This guide assumes the following:
- Users are allowed to ssh into and between nodes allocated for their job without having to provide a password
- Users are allowed to open ports > 1024 on their jobs' nodes
- Each node has a local scratch space that is not shared between nodes† and users can write to it.
- For the sake of simplicity, we also assume nodes are not shared between jobs. Hadoop stresses aspects of the system (like I/O) that are not typically considered in resource allocation, so having Hadoop and non-Hadoop jobs on a shared node introduces a lot of unnecessary complexity.
We are also installing Apache Hadoop version 1, as opposed to version 2. This is a critical distinction because Hadoop version 2 is architecturally (and configurationally) very different from version 1. Hadoop 1 is what is in widespread production today, and it is the version for which most of the Hadoop application ecosystem has been developed. In the future I will be incorporating Hadoop2/YARN support into myHadoop, it's not there yet.
The exact version of Hadoop 1 we're using is less important; I am using the latest (as of this writing) version of Hadoop 1.2.1, although there is no reason this system would not work for earlier versions; we've tested using 1.0.4, 1.1.1, and the ancient 0.20 releases.

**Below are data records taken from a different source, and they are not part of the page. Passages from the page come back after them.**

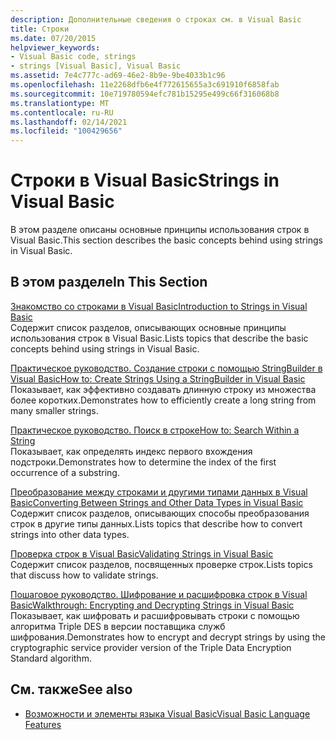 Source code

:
 ```yaml
---
description: Дополнительные сведения о строках см. в Visual Basic
title: Строки
ms.date: 07/20/2015
helpviewer_keywords:
- Visual Basic code, strings
- strings [Visual Basic], Visual Basic
ms.assetid: 7e4c777c-ad69-46e2-8b9e-9be4033b1c96
ms.openlocfilehash: 11e2268dfb6e4f772615655a3c691910f6858fab
ms.sourcegitcommit: 10e719780594efc781b15295e499c66f316068b8
ms.translationtype: MT
ms.contentlocale: ru-RU
ms.lasthandoff: 02/14/2021
ms.locfileid: "100429656"
---
```

# <a name="strings-in-visual-basic"></a><span data-ttu-id="fabe7-103">Строки в Visual Basic</span><span class="sxs-lookup"><span data-stu-id="fabe7-103">Strings in Visual Basic</span></span>

<span data-ttu-id="fabe7-104">В этом разделе описаны основные принципы использования строк в Visual Basic.</span><span class="sxs-lookup"><span data-stu-id="fabe7-104">This section describes the basic concepts behind using strings in Visual Basic.</span></span>  
  
## <a name="in-this-section"></a><span data-ttu-id="fabe7-105">В этом разделе</span><span class="sxs-lookup"><span data-stu-id="fabe7-105">In This Section</span></span>  

 [<span data-ttu-id="fabe7-106">Знакомство со строками в Visual Basic</span><span class="sxs-lookup"><span data-stu-id="fabe7-106">Introduction to Strings in Visual Basic</span></span>](introduction-to-strings.md)  
 <span data-ttu-id="fabe7-107">Содержит список разделов, описывающих основные принципы использования строк в Visual Basic.</span><span class="sxs-lookup"><span data-stu-id="fabe7-107">Lists topics that describe the basic concepts behind using strings in Visual Basic.</span></span>  
  
 [<span data-ttu-id="fabe7-108">Практическое руководство. Создание строки с помощью StringBuilder в Visual Basic</span><span class="sxs-lookup"><span data-stu-id="fabe7-108">How to: Create Strings Using a StringBuilder in Visual Basic</span></span>](how-to-create-strings-using-a-stringbuilder.md)  
 <span data-ttu-id="fabe7-109">Показывает, как эффективно создавать длинную строку из множества более коротких.</span><span class="sxs-lookup"><span data-stu-id="fabe7-109">Demonstrates how to efficiently create a long string from many smaller strings.</span></span>  
  
 [<span data-ttu-id="fabe7-110">Практическое руководство. Поиск в строке</span><span class="sxs-lookup"><span data-stu-id="fabe7-110">How to: Search Within a String</span></span>](how-to-search-within-a-string.md)  
 <span data-ttu-id="fabe7-111">Показывает, как определять индекс первого вхождения подстроки.</span><span class="sxs-lookup"><span data-stu-id="fabe7-111">Demonstrates how to determine the index of the first occurrence of a substring.</span></span>  
  
 [<span data-ttu-id="fabe7-112">Преобразование между строками и другими типами данных в Visual Basic</span><span class="sxs-lookup"><span data-stu-id="fabe7-112">Converting Between Strings and Other Data Types in Visual Basic</span></span>](converting-between-strings-and-other-data-types.md)  
 <span data-ttu-id="fabe7-113">Содержит список разделов, описывающих способы преобразования строк в другие типы данных.</span><span class="sxs-lookup"><span data-stu-id="fabe7-113">Lists topics that describe how to convert strings into other data types.</span></span>  
  
 [<span data-ttu-id="fabe7-114">Проверка строк в Visual Basic</span><span class="sxs-lookup"><span data-stu-id="fabe7-114">Validating Strings in Visual Basic</span></span>](validating-strings.md)  
 <span data-ttu-id="fabe7-115">Содержит список разделов, посвященных проверке строк.</span><span class="sxs-lookup"><span data-stu-id="fabe7-115">Lists topics that discuss how to validate strings.</span></span>  
  
 [<span data-ttu-id="fabe7-116">Пошаговое руководство. Шифрование и расшифровка строк в Visual Basic</span><span class="sxs-lookup"><span data-stu-id="fabe7-116">Walkthrough: Encrypting and Decrypting Strings in Visual Basic</span></span>](walkthrough-encrypting-and-decrypting-strings.md)  
 <span data-ttu-id="fabe7-117">Показывает, как шифровать и расшифровывать строки с помощью алгоритма Triple DES в версии поставщика служб шифрования.</span><span class="sxs-lookup"><span data-stu-id="fabe7-117">Demonstrates how to encrypt and decrypt strings by using the cryptographic service provider version of the Triple Data Encryption Standard algorithm.</span></span>  
  
## <a name="see-also"></a><span data-ttu-id="fabe7-118">См. также</span><span class="sxs-lookup"><span data-stu-id="fabe7-118">See also</span></span>

- [<span data-ttu-id="fabe7-119">Возможности и элементы языка Visual Basic</span><span class="sxs-lookup"><span data-stu-id="fabe7-119">Visual Basic Language Features</span></span>](../index.md)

† Although this guide assumes each node has its own user-writeable local scratch, this is not a requirement for deploying Hadoop on traditional supercomputers. I will try to cover the more advanced topic of running Hadoop on shared/parallel filesystems in a future guide.
You can download the tarballs from the following locations:
Neither of these tarballs requires any sort of proper "installation;" simply unpack them wherever you'd like to have them be installed, e.g.,
$ mkdir ~/hadoop-stack
$ cd ~/hadoop-stack
$ tar zxvf hadoop-1.2.1-bin.tar.gz
hadoop-1.2.1/
hadoop-1.2.1/.eclipse.templates/
hadoop-1.2.1/.eclipse.templates/.externalToolBuilders/
hadoop-1.2.1/.eclipse.templates/.launches/
hadoop-1.2.1/bin/
hadoop-1.2.1/c++/
...
$ tar zxvf myhadoop-0.30b.tar.gz
myhadoop-0.30b/
myhadoop-0.30b/CHANGELOG
myhadoop-0.30b/LICENSE
myhadoop-0.30b/README.md
myhadoop-0.30b/bin/
myhadoop-0.30b/bin/myhadoop-bootstrap.sh
...
myHadoop ships with a patch file, myhadoop-1.2.1.patch, that converts the default configuration files that ship with Apache Hadoop into templates that myHadoop can then copy and modify when a user wants to run a job. To apply that patch,
$ cd hadoop-1.2.1/conf
$ patch < ../../myhadoop-0.30b/myhadoop-1.2.1.patch
patching file core-site.xml
patching file hdfs-site.xml
patching file mapred-site.xml
...and that's it. You now have Hadoop installed on your cluster.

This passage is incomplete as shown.